Jesus wasn’t still just passing by, He was sharing life and sharing one of their culture’s most intimate times with the sinners – He was eating with them. Jesus partied with the sinners.

16 When the teachers of the law who were Pharisees saw him eating with the "sinners" and tax collectors, they asked his disciples: "Why does he eat with tax collectors and 'sinners'?"

17 On hearing this, Jesus said to them, "It is not the healthy who need a doctor, but the sick. I have not come to call the righteous, but sinners."

Now, we don’t hear a response from the religious folks – from the Pharisees after this confrontation, but based on the rest of the Gospel of Mark, I don’t think they joined Jesus after that.

Here’s what we need to see. Of course we are Levi, but in one way or another, everyone of us is also the Pharisee.

Here’s what I want to do: I am going to have you close your eyes, I don’t want you to sound off, I just want you to think about your HONEST and candid response to these words.
Again, just think of your HONEST reaction. I’m not going to have you fill out a card. I’m not going to have you come up and tell us your churchy response. This is between you and your heart, and this text and the God of the Universe.

Okay, close your eyes and listen and in your heart gauge your honest response:

Politician - Republican - Democrat - Tea Party - Barack Obama - Nancy Pelosi - Rand Paul - George Bush - Bill and Hillary Clinton - Glenn Beck

Let’s move out of politics and move around to other areas:
Meth addict - Meth cook - Neglectful parent - Abusive parent - Animal abuser - Animal lover - Cop - Immigrant - Women - Men - Homosexual - Homophobic - Racist - Liberal - Fundamentalist - Baptist - Pentecostal - Presbyterian - Lutheran - Catholic - Jew - Mormon - Jehovah Witness - Corporate leader - Preacher - Atheist - Professor - Bartender - Prostitute - Pimp - Murderer - Child Molester - Traitor - Cheater - Teacher - Mother - Father

Now, while several of those are outright sinful, others are simply unacceptable to you if your culture and your own sinful heart has put up walls around us and “our people” from “those people”.

But, regardless of the group or the individual, what is our mission? When we come up next to the people who raise our anger and set us off, what are we here to do IF we are followers of Christ? What is our task, our calling, our reason to live IF we are The Church?

If we are simply modern day Pharisees, our mission is to poke and scorn and demean or even simply ignore and avoid the people we see as unfit our broken or lost or unclean on that list.

But if we are THE CHURCH, if we are In Christ and we actually believe what this Bible says, then we are Agents of Reconciliation!

And, who are we here on Earth – now – in this place and in this time, who are we here on Earth to reconcile through the power of the Holy Spirit and the Gospel proclamation and by our Gospel intentioned living?

SINNERS. Which Sinners? Which ones do we share with? Which ones do we love? Which ones do we pray for? Which ones to we pursue and fight FOR?!

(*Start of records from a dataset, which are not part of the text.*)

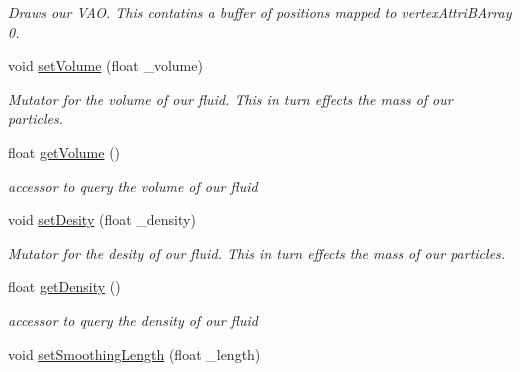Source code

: \begin{DoxyCompactItemize}
\begin{DoxyCompactList}\small\item\em Draws our V\-A\-O. This contatins a buffer of positions mapped to vertex\-Attri\-B\-Array 0. \end{DoxyCompactList}\item 
\hypertarget{class_s_p_h_engine_add241056dc1719b3a11486da48c3724c}{void \hyperlink{class_s_p_h_engine_add241056dc1719b3a11486da48c3724c}{set\-Volume} (float \-\_\-volume)}\label{class_s_p_h_engine_add241056dc1719b3a11486da48c3724c}

\begin{DoxyCompactList}\small\item\em Mutator for the volume of our fluid. This in turn effects the mass of our particles. \end{DoxyCompactList}\item 
\hypertarget{class_s_p_h_engine_a588d8e6f1276d07adb5363c8c3766fda}{float \hyperlink{class_s_p_h_engine_a588d8e6f1276d07adb5363c8c3766fda}{get\-Volume} ()}\label{class_s_p_h_engine_a588d8e6f1276d07adb5363c8c3766fda}

\begin{DoxyCompactList}\small\item\em accessor to query the volume of our fluid \end{DoxyCompactList}\item 
\hypertarget{class_s_p_h_engine_acbc638f7ab8fa2ab356dadf677df10c6}{void \hyperlink{class_s_p_h_engine_acbc638f7ab8fa2ab356dadf677df10c6}{set\-Desity} (float \-\_\-density)}\label{class_s_p_h_engine_acbc638f7ab8fa2ab356dadf677df10c6}

\begin{DoxyCompactList}\small\item\em Mutator for the desity of our fluid. This in turn effects the mass of our particles. \end{DoxyCompactList}\item 
\hypertarget{class_s_p_h_engine_a8ee29d26f9451d81a07abde5b1aa53c6}{float \hyperlink{class_s_p_h_engine_a8ee29d26f9451d81a07abde5b1aa53c6}{get\-Density} ()}\label{class_s_p_h_engine_a8ee29d26f9451d81a07abde5b1aa53c6}

\begin{DoxyCompactList}\small\item\em accessor to query the density of our fluid \end{DoxyCompactList}\item 
\hypertarget{class_s_p_h_engine_a196e04ba23d9d9c73924f3af8a8240ed}{void \hyperlink{class_s_p_h_engine_a196e04ba23d9d9c73924f3af8a8240ed}{set\-Smoothing\-Length} (float \-\_\-length)}\label{class_s_p_h_engine_a196e04ba23d9d9c73924f3af8a8240ed}


\end{DoxyCompactItemize}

Jesus didn’t say “this kind of sinner” or “that kind of sinner”. He said he came to call the sinner and that is you and me and everyone else apart from Christ. He didn’t come to call the righteous to Him because there were no righteous ones to call. Amen?

Now we are almost done, but let’s move on to our big announcement. It relates perfectly to tonight’s passage.
Listen, Since the day we launched the Church in the Grass, starting with our first service in early 2009, we have tried to consistently state and restate and call one another to our central mission as the church.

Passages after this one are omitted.